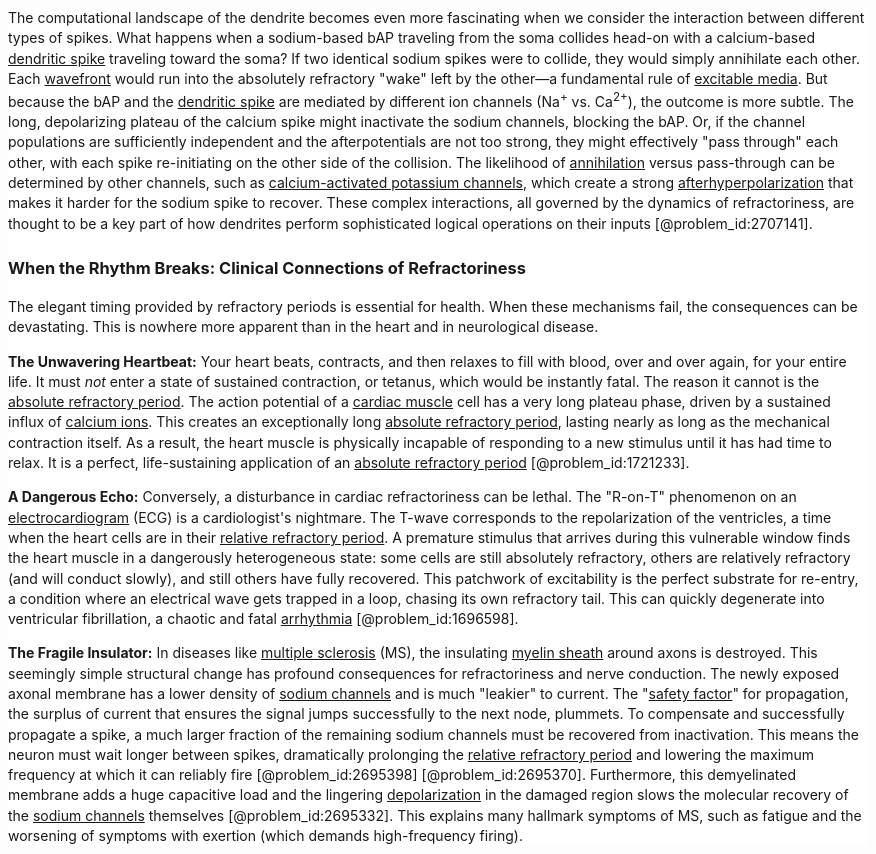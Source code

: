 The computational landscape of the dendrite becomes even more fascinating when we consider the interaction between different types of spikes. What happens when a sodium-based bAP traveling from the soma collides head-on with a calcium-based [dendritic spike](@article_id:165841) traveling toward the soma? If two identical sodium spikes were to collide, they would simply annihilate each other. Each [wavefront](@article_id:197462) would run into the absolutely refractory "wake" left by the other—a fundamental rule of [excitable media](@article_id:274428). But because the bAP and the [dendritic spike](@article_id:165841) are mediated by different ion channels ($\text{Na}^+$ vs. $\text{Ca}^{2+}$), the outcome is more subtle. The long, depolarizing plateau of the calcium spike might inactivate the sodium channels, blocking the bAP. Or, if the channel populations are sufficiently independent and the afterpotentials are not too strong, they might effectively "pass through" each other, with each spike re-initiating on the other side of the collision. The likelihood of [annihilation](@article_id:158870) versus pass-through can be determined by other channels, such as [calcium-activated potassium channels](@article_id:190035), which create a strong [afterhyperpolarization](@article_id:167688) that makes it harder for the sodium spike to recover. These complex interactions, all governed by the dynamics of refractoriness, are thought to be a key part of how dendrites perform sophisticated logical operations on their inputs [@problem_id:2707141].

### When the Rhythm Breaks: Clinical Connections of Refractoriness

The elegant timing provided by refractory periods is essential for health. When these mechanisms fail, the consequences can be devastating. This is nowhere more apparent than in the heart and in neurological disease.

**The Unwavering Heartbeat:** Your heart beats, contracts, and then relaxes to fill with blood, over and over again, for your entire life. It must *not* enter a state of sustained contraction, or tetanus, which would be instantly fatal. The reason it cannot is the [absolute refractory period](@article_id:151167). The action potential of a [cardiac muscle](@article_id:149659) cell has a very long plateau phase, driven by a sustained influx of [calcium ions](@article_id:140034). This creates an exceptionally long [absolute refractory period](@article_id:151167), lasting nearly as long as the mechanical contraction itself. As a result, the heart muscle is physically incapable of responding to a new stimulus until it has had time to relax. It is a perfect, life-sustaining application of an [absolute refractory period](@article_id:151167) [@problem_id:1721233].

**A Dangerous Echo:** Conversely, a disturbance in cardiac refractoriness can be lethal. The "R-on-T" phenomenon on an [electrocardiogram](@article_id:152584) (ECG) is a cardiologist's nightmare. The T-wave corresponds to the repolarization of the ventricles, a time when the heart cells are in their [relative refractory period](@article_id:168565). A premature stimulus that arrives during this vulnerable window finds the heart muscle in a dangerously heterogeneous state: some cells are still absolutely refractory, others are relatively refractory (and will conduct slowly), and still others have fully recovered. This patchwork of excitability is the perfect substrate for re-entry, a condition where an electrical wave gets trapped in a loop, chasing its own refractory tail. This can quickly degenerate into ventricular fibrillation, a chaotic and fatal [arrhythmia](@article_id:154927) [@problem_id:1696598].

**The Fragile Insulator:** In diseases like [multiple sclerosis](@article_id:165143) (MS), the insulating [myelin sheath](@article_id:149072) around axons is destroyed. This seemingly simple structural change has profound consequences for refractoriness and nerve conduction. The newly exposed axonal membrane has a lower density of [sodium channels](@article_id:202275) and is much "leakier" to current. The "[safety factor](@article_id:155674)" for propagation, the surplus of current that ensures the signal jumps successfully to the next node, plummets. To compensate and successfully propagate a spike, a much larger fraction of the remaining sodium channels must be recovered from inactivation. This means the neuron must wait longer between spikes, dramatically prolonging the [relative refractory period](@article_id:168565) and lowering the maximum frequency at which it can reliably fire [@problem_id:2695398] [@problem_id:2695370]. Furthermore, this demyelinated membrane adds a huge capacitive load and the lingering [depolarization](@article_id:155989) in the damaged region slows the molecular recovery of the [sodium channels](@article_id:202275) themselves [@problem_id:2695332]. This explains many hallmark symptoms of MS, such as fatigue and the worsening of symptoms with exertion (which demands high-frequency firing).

——————————

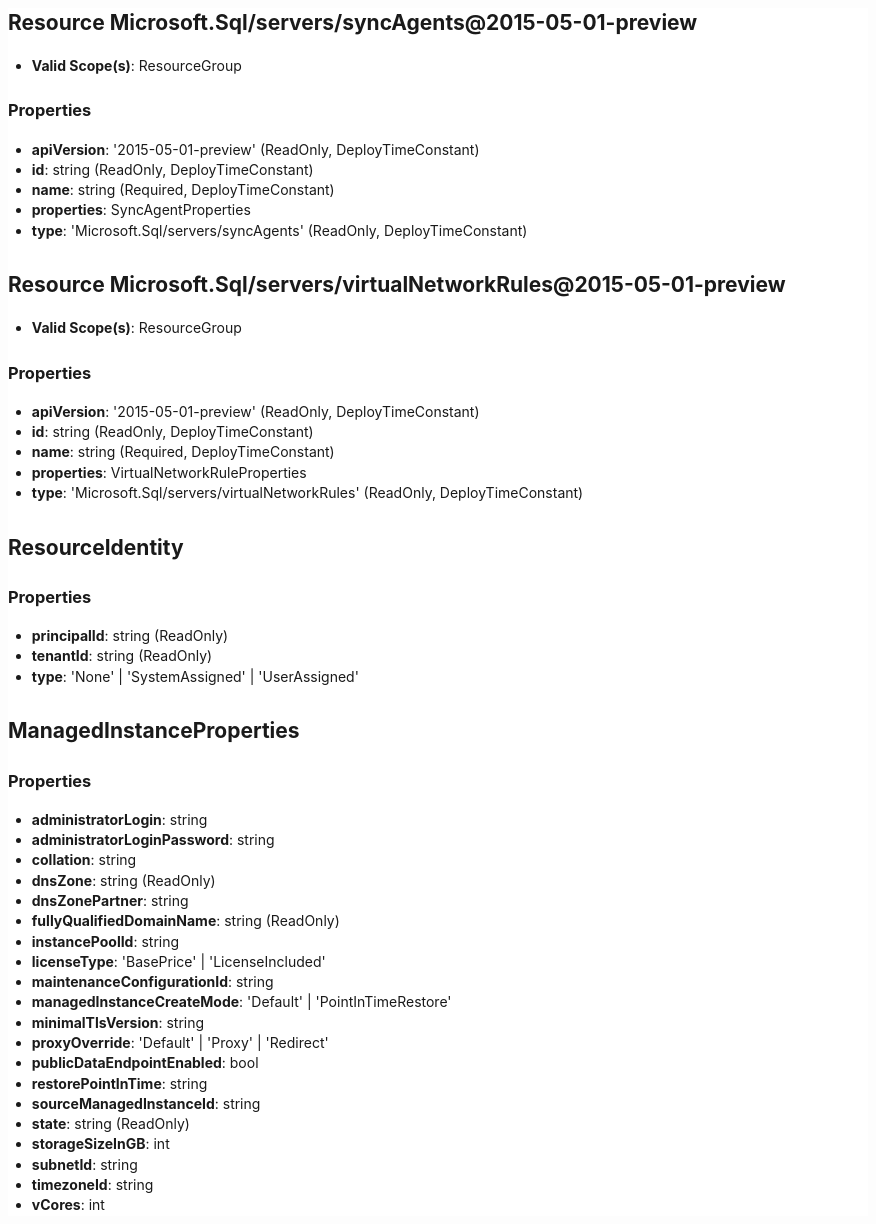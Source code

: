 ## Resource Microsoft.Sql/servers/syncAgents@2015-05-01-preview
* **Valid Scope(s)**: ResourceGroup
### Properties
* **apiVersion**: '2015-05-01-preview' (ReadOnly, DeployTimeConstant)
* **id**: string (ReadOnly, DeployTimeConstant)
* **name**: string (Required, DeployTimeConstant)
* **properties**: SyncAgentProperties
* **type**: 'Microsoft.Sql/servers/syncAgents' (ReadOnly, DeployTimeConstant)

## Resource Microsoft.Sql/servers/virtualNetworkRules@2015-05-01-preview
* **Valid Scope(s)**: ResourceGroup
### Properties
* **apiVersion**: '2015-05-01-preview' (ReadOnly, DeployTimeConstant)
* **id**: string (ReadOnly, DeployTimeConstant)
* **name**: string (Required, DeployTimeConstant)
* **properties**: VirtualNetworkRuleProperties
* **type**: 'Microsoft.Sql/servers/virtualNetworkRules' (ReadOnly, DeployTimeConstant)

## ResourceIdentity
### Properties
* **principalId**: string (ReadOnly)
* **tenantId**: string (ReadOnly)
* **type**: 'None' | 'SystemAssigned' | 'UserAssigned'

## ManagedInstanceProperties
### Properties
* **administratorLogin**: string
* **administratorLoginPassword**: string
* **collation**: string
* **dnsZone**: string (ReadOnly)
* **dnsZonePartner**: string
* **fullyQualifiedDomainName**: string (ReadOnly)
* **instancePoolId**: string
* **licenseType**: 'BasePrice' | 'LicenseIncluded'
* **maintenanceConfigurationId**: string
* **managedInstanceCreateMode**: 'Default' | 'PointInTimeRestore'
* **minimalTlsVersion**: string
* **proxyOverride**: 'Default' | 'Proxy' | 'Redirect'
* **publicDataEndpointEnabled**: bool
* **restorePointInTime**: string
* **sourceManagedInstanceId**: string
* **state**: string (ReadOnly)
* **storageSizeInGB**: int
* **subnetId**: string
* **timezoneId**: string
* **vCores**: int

——————————

Exercise – Find every line above that contains the word "virtualNetworkRules", and return each one.

Response to the exercise –
## Resource Microsoft.Sql/servers/virtualNetworkRules@2015-05-01-preview
* **type**: 'Microsoft.Sql/servers/virtualNetworkRules' (ReadOnly, DeployTimeConstant)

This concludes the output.